In the listing below, find each line holding "text" and copy it.

» **ENTRIES SUPPLIED**:
============

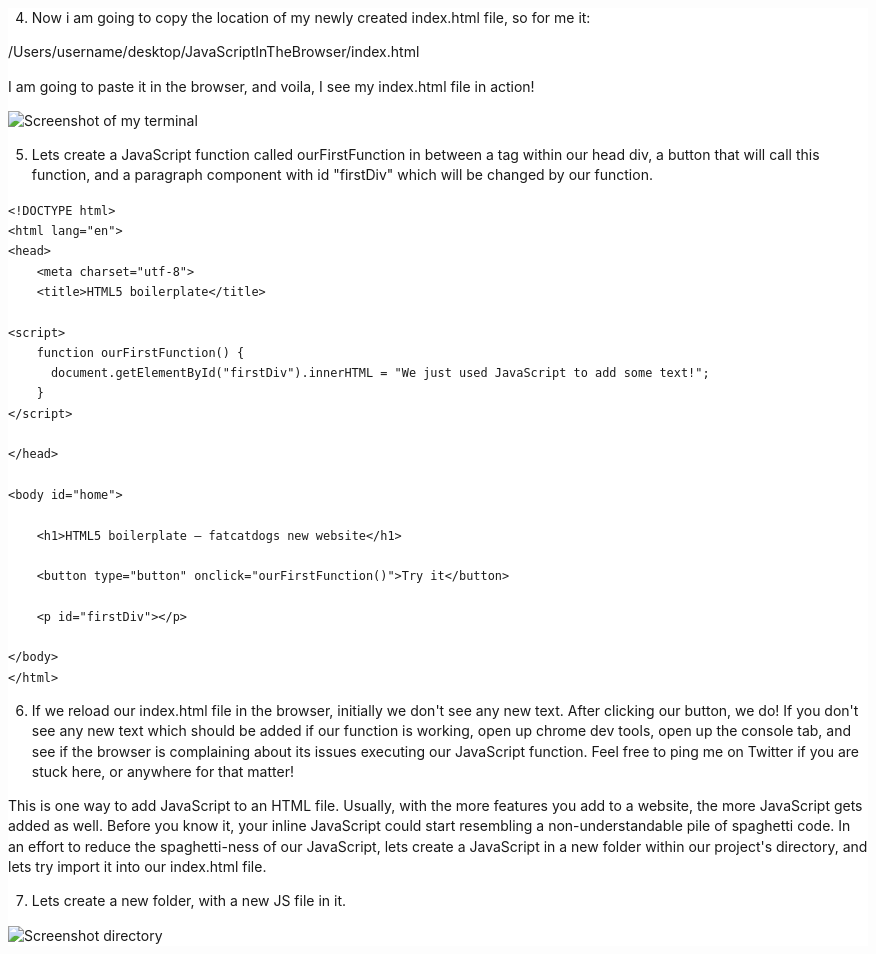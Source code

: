 4. Now i am going to copy the location of my newly created index.html file, so for me it:

/Users/username/desktop/JavaScriptInTheBrowser/index.html

I am going to paste it in the browser, and voila, I see my index.html file in action!

<img height="150" src="../javascriptAndTheBrowser/fatcatdogsNewIndexFile.png" alt="Screenshot of my terminal">

5. Lets create a JavaScript function called ourFirstFunction in between a <script> tag  and </script> tag within our head div, a button that will call this function, and a paragraph component with id "firstDiv" which will be changed by our function.

```
<!DOCTYPE html>
<html lang="en">
<head>
	<meta charset="utf-8">
	<title>HTML5 boilerplate</title>

<script>
	function ourFirstFunction() {
	  document.getElementById("firstDiv").innerHTML = "We just used JavaScript to add some text!";
	}
</script>

</head>

<body id="home">

	<h1>HTML5 boilerplate – fatcatdogs new website</h1>

	<button type="button" onclick="ourFirstFunction()">Try it</button>

	<p id="firstDiv"></p>

</body>
</html>
```
6. If we reload our index.html file in the browser, initially we don't see any new text. After clicking our button, we do! If you don't see any new text which should be added if our function is working, open up chrome dev tools, open up the console tab, and see if the browser is complaining about its issues executing our JavaScript function. Feel free to ping me on Twitter if you are stuck here, or anywhere for that matter!

This is one way to add JavaScript to an HTML file. Usually, with the more features you add to a website, the more JavaScript gets added as well. Before you know it, your inline JavaScript could start resembling a non-understandable pile of spaghetti code. In an effort to reduce the spaghetti-ness of our JavaScript, lets create a JavaScript in a new folder within our project's directory, and lets try import it into our index.html file.

7. Lets create a new folder, with a new JS file in it.

<img height="150" src="../javascriptAndTheBrowser/ourFirstJsFile.png" alt="Screenshot directory">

============

» **WORKED SOLUTION**:
	  document.getElementById("firstDiv").innerHTML = "We just used JavaScript to add some text!";
6. If we reload our index.html file in the browser, initially we don't see any new text. After clicking our button, we do! If you don't see any new text which should be added if our function is working, open up chrome dev tools, open up the console tab, and see if the browser is complaining about its issues executing our JavaScript function. Feel free to ping me on Twitter if you are stuck here, or anywhere for that matter!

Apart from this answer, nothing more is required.